If you like cheesecake, but don't have a springform pan, this is the recipe for you. This is a real cheesecake, with the proportions cut to fit into a pre-made 10-inch graham cracker crust. This my very favorite cheesecake recipe, delicious plain, or with almost fruit topping, such as cherries, raspberries, etc. The cheesecake will taste better if you make it at least one day in advance

Lime-Almond Cheesecake

Crust:
One 10-inch graham cracker crust (the "extra serving" size)
Cake:
1-1/2 lb. cream cheese (three 8 oz boxes)
1 cup plus 2 Tb. sugar
1 Tb. lime juice (or lemon juice)
Pinch salt
3 large eggs
Topping:
1 cup sour cream
2 Tb sugar
1/2 tsp. almond flavoring
Preheat oven to 350°. Mix cream cheese and sugar at a very low speed (or by hand) until smooth, scraping the sides and bottom of bowl to get all the lumps. Blend in lime juice and salt. Add eggs one at a time at low speed, scraping the bowl to ensure that the mixture is smooth. Do not beat the batter at a medium or high speed, or you will incorporate air into the batter, and your cake will sink in the middle as it cools.
Tip: The pie crust pans for pre-made graham cracker crusts are flimsy. Bake the pie with a cookie sheet under it so your pie doesn't collapse when you pull it out of the oven.

Place the pie pan with the graham cracker crust on a cookie sheet. Pour in the filling, spreading evenly into the shell. Don't overfill the crust — keep the filling just below the top of the graham cracker sides. You want a little extra room for the topping to fit in, and the filling can run over and make a bit of a mess if you put too much in.

If you have extra filling, just pour the extra filling into a buttered custard dish and put it on the cookie sheet with the pie to bake.
Tip: If your store doesn't sell the larger 10-inch graham cracker crusts (9 oz instead of 6 oz), you can substitute an 8-inch crust, and use a buttered custard dish for the extra filling, or make some mini pies.
Bake the cake for 40 minutes until it is not runny in the center. You can tell the cake is done by tapping the side of the cookie sheet. The cake should be puffed up and the center of the cheesecake should not shake like a jello or look like liquid – you should not see ripples in the center when you tap the pan. Take the cake out of the oven and let it cool for 10 minutes. Leave the oven on 350°F.

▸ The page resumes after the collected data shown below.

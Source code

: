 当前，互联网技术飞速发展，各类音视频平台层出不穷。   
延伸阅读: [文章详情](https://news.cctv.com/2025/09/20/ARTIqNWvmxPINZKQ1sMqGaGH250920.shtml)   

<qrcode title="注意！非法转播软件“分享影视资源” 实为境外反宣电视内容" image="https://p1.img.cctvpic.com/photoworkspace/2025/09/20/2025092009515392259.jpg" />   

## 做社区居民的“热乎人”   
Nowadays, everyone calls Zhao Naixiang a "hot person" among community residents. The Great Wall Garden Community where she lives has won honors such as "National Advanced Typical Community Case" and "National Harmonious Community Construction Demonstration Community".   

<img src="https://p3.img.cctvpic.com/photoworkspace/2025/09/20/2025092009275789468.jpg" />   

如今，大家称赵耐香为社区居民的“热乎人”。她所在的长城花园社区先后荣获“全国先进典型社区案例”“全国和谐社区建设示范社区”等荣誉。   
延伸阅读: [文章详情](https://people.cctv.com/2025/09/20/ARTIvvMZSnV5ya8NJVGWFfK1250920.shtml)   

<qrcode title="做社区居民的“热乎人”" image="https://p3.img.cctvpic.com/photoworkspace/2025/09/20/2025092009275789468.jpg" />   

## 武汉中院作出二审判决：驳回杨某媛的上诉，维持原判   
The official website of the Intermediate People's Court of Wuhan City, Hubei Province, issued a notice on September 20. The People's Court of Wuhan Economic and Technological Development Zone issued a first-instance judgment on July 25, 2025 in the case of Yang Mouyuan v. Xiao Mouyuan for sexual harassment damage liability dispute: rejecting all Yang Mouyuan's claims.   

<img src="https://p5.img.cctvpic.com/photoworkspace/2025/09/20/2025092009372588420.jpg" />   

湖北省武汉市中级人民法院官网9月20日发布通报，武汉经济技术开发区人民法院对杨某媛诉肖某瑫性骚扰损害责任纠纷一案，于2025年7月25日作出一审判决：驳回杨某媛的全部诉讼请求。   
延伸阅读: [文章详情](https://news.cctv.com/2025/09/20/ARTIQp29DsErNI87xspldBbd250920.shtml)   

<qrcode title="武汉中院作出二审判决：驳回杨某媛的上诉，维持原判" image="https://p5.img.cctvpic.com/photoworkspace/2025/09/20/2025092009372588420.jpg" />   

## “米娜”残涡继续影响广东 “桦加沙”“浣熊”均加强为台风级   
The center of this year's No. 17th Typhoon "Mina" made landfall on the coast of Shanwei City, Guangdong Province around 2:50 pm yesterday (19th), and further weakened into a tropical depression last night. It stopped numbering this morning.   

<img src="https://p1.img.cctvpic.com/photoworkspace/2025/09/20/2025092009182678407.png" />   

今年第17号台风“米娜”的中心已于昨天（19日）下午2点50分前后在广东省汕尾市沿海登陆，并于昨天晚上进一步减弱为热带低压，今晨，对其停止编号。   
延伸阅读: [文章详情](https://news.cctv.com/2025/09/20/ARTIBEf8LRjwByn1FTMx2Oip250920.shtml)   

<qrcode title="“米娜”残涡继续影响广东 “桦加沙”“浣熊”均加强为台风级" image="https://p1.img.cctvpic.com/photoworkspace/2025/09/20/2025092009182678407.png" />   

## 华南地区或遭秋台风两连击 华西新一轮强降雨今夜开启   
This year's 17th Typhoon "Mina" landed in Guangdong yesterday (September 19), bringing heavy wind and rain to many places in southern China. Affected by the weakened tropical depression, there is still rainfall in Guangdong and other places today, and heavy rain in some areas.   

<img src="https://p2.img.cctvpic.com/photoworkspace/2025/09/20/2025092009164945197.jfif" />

Meanwhile, mix the sour cream, sugar, and almond for the topping. When the pie has been out of the oven for 10 minutes, add the topping. Scoop spoonfuls of the topping onto the cheesecake pie, and then spread it evenly over the warm filing. Return the pie to the oven and bake for 10 more minutes. When the pie is finished, remove from oven to a wire rack.

Troubleshooting tip: If your cake turned out dry, you baked it too long. If it's runny in the center, it's still edible, but you needed to bake it longer.
Let the pie cool for about 2 minutes. (This is where I desperately try to make room in my fridge because I forgot to do it earlier. Also, I have to make sure it's not next to anything that will melt.) Cover the pie with a towel (like a terry cloth kitchen towel), and refrigerate immediately. The towel will absorb the condensing moisture from the cooling pie, thus keeping the crust from going soggy. Refrigerating the pie while it is still hot keeps it from cracking as it cools too slowly.

Several hours later, when the pie is completely cool (feel the bottom of the pan!), remove the towel, and cover the cake with plastic wrap – or invert the plastic liner that came with the pie to create a cover.

Theoretically, the cheesecake pie will keep for up to two weeks in the refrigerator. The pie tastes good after it's thoroughly chilled, but tastes even better after curing for a couple of days.